Peter Marshall

Posted on Dec 15, 2022

Apache Druid analytics applications - a 2020 metastudy

#apachedruid

This post was first published in 2020 - :confession-face: it's due an update :)

By using Apache Druid to power your applications, you are part of the charge to deliver a new generation of decision support tooling. That makes you a disruptor, delivering user experiences that increase democratic, socialised decision-making, breaking your users and your engineers free. Here are 10 inspiring characteristics of Apache Druid Powered applications!

They build knowledge networks
They have time front and centre
They enable episodic comparison
They are appealing
They make understanding data easier
They enable ad-hoc discovery
They hand control over statistics to the user
They align the heat of business with the heat of data
They drive product development
They are digitally secure

They build Knowledge Networks

Experiences powered by Apache Druid make the best, latest, statistics-ready data highly accessible and people want to share their thinking and their observations widely. This not only reduces the propagation of duplicate technologies in an enterprise, but increases consistent interpretations of data through socialisation, and improves data literacy around the organisation.

Druid’s highly extensible connectivity and scalability means it’s possible to place Druid as the engine for not just one BI tool or just one data science front end or one development framework or one portal, but for many across the organisation.

And by building apps that have effective integration with real-time communication platforms, whether that’s Microsoft Teams or Pager Duty, Druid-powered apps stop isolated thinking in its tracks and become a foundational part of Knowledge Networks that circulate evidence and findings at speed.

“Users have already unlocked new use cases for capacity analysis, analyzing the traffic matrix, and inter-domain traffic analysis (peering analysis). Users are also creating their own customized dashboards, and are freely sharing insights throughout different teams.”

NTT Communications

“Dream11 now has direct access to the raw, real-time data via over 900 Kafka topics. It streams in from web and mobile applications and is then ingested into Druid, where all the raw data is kept and made available for analytics and reporting. Before, the product team had to submit a request for analytics information that could take hours to days to produce. Now with Imply, business users who aren’t trained data or business analysts have direct self-service analytics capabilities.”

Dream 11

“We have diverse use cases. We didn’t want a different system for each use case because then you have to learn about each one, maintain each one. This is exactly why we chose Druid: its flexible architecture, its extensive query language, its ability to tune each component. It was a great fit for us.”

Nielson

“We give people the ability to use the data … in a high-performance, easy-to-use way. Non-technical users … who are well-versed in business. We don’t want to limit this to a single domain, it’s not just marketing, it’s every area of the business that can use … our most valued data-sets.
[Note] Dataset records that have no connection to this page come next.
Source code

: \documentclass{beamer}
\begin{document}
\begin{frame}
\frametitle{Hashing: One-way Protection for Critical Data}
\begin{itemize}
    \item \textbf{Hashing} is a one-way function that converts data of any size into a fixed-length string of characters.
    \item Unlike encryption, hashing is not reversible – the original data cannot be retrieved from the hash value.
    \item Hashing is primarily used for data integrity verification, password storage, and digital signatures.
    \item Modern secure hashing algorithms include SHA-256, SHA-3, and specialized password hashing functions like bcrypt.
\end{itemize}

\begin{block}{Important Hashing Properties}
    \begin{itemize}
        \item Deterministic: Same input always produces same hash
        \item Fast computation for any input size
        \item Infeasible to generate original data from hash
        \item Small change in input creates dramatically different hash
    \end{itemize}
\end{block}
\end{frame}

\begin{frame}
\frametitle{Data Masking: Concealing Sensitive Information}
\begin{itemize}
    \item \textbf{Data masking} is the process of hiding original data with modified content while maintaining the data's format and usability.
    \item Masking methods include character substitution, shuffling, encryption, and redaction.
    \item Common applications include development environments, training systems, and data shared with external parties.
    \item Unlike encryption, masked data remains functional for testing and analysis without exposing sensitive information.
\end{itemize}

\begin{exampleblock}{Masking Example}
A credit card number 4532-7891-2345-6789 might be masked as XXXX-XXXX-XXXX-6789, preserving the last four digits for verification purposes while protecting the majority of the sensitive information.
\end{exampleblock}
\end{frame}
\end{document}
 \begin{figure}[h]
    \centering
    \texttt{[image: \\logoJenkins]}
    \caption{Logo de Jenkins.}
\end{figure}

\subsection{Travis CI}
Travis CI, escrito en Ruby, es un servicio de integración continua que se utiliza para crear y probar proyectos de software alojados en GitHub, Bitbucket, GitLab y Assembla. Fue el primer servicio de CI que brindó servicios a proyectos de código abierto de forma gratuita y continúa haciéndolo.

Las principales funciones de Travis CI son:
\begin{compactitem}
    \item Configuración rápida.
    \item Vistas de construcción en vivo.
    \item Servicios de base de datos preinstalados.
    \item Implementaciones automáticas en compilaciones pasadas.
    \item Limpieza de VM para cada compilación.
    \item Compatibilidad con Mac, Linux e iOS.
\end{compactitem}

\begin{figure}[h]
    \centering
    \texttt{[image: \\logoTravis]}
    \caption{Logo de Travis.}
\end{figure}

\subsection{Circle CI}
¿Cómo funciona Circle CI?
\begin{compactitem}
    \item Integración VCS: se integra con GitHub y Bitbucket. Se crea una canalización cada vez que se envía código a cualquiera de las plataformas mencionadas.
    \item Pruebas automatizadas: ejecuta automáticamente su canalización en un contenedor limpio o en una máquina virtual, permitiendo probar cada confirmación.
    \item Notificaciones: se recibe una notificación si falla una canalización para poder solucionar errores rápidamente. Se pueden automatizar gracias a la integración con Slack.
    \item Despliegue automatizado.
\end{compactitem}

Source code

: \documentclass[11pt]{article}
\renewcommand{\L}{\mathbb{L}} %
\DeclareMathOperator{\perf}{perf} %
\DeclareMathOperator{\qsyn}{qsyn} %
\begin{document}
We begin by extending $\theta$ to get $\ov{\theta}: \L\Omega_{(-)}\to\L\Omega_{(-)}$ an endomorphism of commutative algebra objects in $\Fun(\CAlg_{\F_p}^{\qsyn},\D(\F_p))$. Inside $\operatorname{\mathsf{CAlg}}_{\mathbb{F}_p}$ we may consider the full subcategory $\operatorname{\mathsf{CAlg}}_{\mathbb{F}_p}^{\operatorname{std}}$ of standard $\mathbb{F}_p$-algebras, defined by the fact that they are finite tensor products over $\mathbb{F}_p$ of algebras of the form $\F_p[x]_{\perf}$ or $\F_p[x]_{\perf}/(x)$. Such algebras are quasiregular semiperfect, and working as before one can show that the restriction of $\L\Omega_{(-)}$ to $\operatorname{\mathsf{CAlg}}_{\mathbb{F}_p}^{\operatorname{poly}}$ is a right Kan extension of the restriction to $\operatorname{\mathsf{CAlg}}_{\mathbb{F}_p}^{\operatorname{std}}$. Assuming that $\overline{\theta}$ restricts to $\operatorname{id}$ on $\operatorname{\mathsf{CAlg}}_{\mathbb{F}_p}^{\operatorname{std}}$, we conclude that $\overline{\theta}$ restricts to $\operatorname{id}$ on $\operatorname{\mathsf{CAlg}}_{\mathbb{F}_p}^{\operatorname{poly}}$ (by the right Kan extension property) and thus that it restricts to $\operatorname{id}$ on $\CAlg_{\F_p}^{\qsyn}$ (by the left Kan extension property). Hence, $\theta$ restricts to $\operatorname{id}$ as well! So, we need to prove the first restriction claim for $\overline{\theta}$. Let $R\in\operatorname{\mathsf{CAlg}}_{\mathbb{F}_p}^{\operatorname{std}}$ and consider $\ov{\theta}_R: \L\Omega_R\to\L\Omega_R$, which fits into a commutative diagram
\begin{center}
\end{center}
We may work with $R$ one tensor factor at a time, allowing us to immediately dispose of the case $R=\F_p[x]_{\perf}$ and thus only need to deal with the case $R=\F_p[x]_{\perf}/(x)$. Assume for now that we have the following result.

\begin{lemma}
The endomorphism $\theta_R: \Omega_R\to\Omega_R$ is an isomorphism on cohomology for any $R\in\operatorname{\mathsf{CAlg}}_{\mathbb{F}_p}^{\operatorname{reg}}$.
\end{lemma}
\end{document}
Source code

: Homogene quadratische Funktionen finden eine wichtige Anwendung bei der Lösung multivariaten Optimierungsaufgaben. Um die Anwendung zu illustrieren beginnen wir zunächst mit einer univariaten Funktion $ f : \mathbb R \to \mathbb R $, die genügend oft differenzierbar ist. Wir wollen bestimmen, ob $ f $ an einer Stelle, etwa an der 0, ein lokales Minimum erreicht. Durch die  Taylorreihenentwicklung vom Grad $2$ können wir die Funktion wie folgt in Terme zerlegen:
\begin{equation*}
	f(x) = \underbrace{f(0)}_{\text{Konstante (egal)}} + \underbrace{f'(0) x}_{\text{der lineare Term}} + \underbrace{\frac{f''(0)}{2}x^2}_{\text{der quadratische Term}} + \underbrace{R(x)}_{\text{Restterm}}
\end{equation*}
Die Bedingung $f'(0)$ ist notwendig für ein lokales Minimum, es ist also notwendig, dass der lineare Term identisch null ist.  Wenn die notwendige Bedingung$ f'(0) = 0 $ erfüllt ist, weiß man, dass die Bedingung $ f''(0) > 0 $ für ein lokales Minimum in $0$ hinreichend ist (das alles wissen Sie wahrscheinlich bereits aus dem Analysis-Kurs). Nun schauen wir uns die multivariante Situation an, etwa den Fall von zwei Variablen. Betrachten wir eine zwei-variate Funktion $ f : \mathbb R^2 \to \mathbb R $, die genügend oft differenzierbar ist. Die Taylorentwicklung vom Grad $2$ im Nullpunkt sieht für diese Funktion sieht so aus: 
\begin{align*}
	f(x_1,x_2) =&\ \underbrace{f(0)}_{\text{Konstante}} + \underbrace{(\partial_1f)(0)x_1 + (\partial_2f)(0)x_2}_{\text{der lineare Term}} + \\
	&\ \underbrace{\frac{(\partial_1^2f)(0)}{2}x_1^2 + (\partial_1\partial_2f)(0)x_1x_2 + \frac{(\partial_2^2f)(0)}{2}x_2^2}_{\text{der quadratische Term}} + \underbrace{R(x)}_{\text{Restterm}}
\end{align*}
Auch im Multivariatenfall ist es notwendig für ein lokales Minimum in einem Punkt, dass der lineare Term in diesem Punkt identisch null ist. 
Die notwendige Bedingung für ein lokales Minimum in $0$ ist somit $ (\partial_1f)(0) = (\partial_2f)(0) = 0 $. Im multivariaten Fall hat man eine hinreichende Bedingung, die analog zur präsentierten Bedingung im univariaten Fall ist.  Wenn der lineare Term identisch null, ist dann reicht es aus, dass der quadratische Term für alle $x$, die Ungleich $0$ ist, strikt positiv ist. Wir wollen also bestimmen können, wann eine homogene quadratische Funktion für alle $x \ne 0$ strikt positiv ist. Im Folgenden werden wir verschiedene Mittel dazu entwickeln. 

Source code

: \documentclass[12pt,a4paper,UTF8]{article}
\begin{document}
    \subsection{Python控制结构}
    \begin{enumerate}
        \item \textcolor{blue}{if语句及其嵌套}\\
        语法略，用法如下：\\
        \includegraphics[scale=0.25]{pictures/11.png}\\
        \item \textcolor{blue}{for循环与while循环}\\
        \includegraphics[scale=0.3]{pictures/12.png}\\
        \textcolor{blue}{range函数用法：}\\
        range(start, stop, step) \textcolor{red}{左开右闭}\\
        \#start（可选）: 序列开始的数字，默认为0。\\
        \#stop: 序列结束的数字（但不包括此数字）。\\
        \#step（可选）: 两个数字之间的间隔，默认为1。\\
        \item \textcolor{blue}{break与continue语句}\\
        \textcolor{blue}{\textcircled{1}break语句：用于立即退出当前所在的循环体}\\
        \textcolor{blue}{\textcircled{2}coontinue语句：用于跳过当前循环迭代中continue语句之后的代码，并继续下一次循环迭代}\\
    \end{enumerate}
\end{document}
“There’s no shortage of available options, a well established market for decades. We need a place to enable self-service querying - can we equip a business user with a tool that allows them to get insight in minute or hours, not in weeks or months? Can they share it? Can the person next to them share that data? Can users explore this insight-ready data, putting it in a place where people can take action? We’ve got lots of business partners we work with - can they use this platform?

“Druid is fast. It does things that are really common in the analytics space. It’s great at filtering. It’s scalable. And you can write some super-sophisticated operations.

“There are folks in almost every pocket of the business using this platform.”

Target

“We wanted to empower everyone at the company to be able to make appropriate decisions backed up by data in their day-to-day. Non data users would first have to think about exactly what data they need (like to analyse web traffic) then have to place a request with someone in the the data staff who would figure out “where is this data?”, “what format are they going to present it back in?” (tabular, graphical) … and the requester would … hopefully then be able to make a decision. But … they would find they had more questions to ask, and then have to repeat the cycle.

“What has changed is that [non data users] don’t need to ask [data users] any more and instead asks the cube that we have created [on top of Druid].

“We create shareable links such that any cubes we’re interacting with can be shared with anyone at the company. For instance, [a non data users] looking at different cubes finding something that really interesting, may apply certain filters, and is able to generate a link to share with other product managers or other members of her team so they can all look at the exact same data so they can use that to empower their discussions.”

Twitch

They have time front-and-centre

Apache Druid-powered apps create a new data journey that starts with “time” - not just immediacy but interactivity. Anyone can enrich their understanding of statistics by using “time” both as an interactive element and a visual cue, and time-sensitive decisions can be made in informed ways.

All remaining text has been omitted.